DATA EXTRACT:
---*---

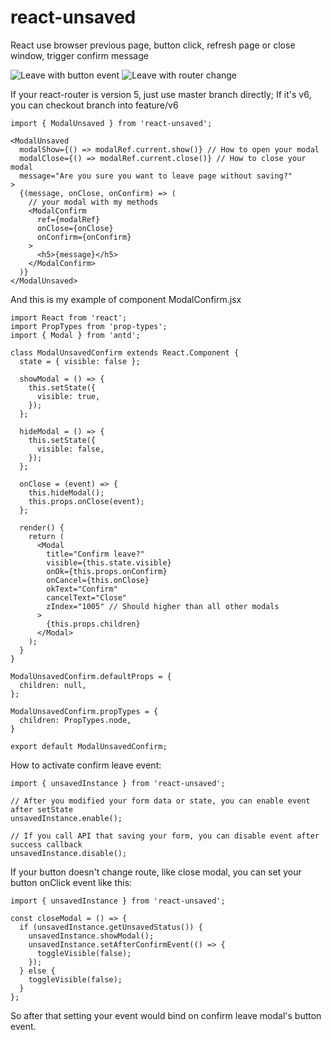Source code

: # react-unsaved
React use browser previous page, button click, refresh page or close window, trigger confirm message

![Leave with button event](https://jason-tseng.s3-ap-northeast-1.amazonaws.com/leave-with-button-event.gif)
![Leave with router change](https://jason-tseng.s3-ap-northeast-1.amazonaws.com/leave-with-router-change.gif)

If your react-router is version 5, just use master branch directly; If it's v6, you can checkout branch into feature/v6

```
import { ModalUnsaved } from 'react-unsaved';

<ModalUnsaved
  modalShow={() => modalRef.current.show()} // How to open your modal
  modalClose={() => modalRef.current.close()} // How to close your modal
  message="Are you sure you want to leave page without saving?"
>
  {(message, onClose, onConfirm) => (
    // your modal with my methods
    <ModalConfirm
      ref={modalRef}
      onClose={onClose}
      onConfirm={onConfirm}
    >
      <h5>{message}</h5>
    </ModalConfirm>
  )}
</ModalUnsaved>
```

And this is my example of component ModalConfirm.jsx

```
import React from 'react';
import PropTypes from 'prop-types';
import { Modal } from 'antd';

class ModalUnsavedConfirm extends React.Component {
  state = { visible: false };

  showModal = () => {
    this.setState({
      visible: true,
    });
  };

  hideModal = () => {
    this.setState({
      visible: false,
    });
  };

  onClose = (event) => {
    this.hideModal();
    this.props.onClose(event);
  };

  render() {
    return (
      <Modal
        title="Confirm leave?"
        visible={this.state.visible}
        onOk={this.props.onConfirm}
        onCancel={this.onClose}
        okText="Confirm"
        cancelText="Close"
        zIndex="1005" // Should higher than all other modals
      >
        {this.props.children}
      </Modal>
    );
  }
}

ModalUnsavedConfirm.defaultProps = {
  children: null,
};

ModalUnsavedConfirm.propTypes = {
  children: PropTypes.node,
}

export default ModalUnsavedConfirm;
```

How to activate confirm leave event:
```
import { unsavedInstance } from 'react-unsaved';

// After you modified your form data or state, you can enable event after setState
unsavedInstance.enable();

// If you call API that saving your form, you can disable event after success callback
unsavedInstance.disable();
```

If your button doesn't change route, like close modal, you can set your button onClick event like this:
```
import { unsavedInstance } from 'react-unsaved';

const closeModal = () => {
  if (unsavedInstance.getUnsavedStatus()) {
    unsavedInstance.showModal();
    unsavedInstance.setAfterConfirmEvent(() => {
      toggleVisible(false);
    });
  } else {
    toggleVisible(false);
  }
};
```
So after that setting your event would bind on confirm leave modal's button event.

---*---

TRY IT: In the lines above, locate the string "router". Copy every line where it occurs.

RESULT:
![Leave with router change](https://jason-tseng.s3-ap-northeast-1.amazonaws.com/leave-with-router-change.gif)
If your react-router is version 5, just use master branch directly; If it's v6, you can checkout branch into feature/v6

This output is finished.